最初に痛みなど神経の症状が出ます。赤い発疹が出た後で水疱がでてきて、それがただれてかさぶたとなって直ってゆきます。痛みに対して、温めたりお薬をつかったりブロック注射をしたりします。後々まで残る痛みは、帯状疱疹後神経痛と言います。現在ではリリカなどの薬剤がありますが、辛い痛みで苦しまれる患者さんもいらっしゃいます。
水ぼうそう(水痘)の予防に水痘ワクチンが定期接種となったのは2014年のことです。

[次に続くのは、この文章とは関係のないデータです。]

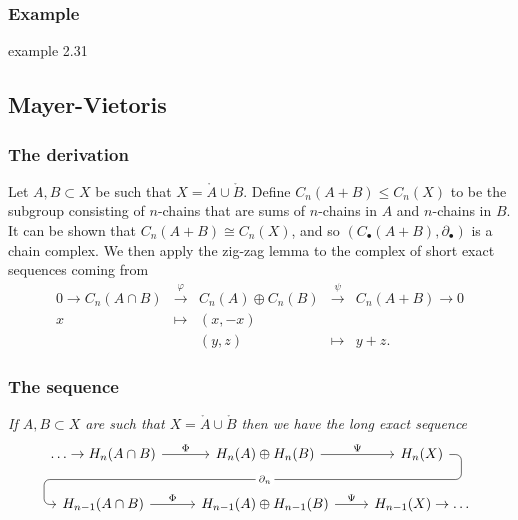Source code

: \documentclass[10pt]{article}
\newcommand{\interior}[1]{\mathring{#1}}
\begin{document}
            \subsubsection{Example}

                example 2.31

        \subsection{Mayer-Vietoris}

            \subsubsection{The derivation}

                Let $A,B\subset X$ be such that $X=\interior{A}\cup\interior{B}$.
                Define $C_n(A+B)\leqslant C_n(X)$ to be the subgroup consisting of $n$-chains that are sums of $n$-chains in $A$ and $n$-chains in $B$.
                It can be shown that $C_n(A+B)\cong C_n(X)$, and so $(C_\bullet(A+B),\partial_\bullet)$ is a chain complex.
                We then apply the zig-zag lemma to the complex of short exact sequences coming from
                \begin{equation*}
                    \begin{array}{rcccl}
                        0\to C_n(A\cap B) & \xrightarrow{\varphi} & C_n(A)\oplus C_n(B) & \xrightarrow{\psi} & C_n(A+B)\to0\\[.5em]
                        x & \mapsto & (x,-x) & &\\[.2em]
                        & & (y,z) & \mapsto & y+z.
                    \end{array}
                \end{equation*}

            \subsubsection{The sequence}

                \emph{If $A,B\subset X$ are such that $X=\interior{A}\cup\interior{B}$ then we have the long exact sequence}
                \begin{equation*}
                    \begin{tikzcd}
                        \ldots\to{H}_n(A\cap B) \rar{\Phi}
                        & {H}_n(A)\oplus{H}_n(B) \rar{\Psi} \ar[draw=none]{d}[name=X, anchor=center]{}
                        & {H}_n(X) \ar[rounded corners,
                                to path={ -- ([xshift=2ex]\tikztostart.east)
                                          |- (X.center) \tikztonodes
                                          -| ([xshift=-2ex]\tikztotarget.west)
                                          -- (\tikztotarget)}]{dll}[description, at end]{\partial_n} \\
                        {H}_{n-1}(A\cap B) \rar{\Phi}
                        & {H}_{n-1}(A)\oplus{H}_{n-1}(B) \rar{\Psi}
                        & {H}_{n-1}(X)\to\ldots
                    \end{tikzcd}
                \end{equation*}
\end{document}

そして同じワクチンが帯状疱疹の予防に2016年に認可が取れました。(定期接種というのは、自治体の負担で受けられるワクチンのことです。帯状疱疹の予防には現在のところ任意接種という自費の診療になります。) 2008年に筑田Dr.が書いた記事は こちら
痛みの治療について 帯状疱疹の場合には消炎鎮痛剤やリン酸コデイン、トリプタノールなどの痛み止めをしっかり使って痛みを取ってやることが、後々の帯状疱疹後神経痛を軽くするために必要です。また、温めると楽になるので、ゆったり暖かいお部屋でお風呂に入りながらお過ごしになることをお薦めします。 ペインクリニックにおかかりになることもお薦めしています。
先日80歳を過ぎた方が帯状疱疹でいらっしゃいました。元々ほかの疾患でいらしていた方で、最初からワクチンをお薦めしていればよかったと、とても申し訳なく思っています。もし記事がお役にたって、痛みで辛くなる人が減るようにと願って書きました。